→ Directions: Reading the data below, count the lines that carry the string "sobre". Give nothing but the count.

################

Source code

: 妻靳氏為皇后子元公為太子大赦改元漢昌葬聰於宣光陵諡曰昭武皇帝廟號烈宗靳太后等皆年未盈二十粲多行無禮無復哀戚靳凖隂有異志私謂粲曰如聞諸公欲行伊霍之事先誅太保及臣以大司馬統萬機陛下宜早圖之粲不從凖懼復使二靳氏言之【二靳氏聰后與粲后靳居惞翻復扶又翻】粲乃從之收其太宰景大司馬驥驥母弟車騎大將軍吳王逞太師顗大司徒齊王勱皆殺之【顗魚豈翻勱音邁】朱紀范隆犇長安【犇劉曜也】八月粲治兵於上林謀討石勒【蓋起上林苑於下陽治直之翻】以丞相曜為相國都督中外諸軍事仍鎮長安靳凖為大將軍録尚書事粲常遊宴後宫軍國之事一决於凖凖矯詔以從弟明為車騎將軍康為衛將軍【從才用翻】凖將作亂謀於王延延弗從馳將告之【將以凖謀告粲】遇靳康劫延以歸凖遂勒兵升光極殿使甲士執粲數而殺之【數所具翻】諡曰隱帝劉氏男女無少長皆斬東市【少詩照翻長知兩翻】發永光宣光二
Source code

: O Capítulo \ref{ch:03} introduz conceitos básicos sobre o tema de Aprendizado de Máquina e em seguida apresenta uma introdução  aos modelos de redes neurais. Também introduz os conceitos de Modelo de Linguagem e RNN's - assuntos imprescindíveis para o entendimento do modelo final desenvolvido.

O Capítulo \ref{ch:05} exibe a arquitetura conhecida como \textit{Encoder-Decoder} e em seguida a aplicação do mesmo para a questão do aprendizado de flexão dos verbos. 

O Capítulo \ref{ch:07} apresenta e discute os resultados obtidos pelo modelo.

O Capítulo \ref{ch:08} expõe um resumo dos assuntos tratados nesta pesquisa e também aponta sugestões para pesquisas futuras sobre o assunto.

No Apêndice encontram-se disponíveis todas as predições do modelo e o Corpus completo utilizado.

################

→ Exercise result: 2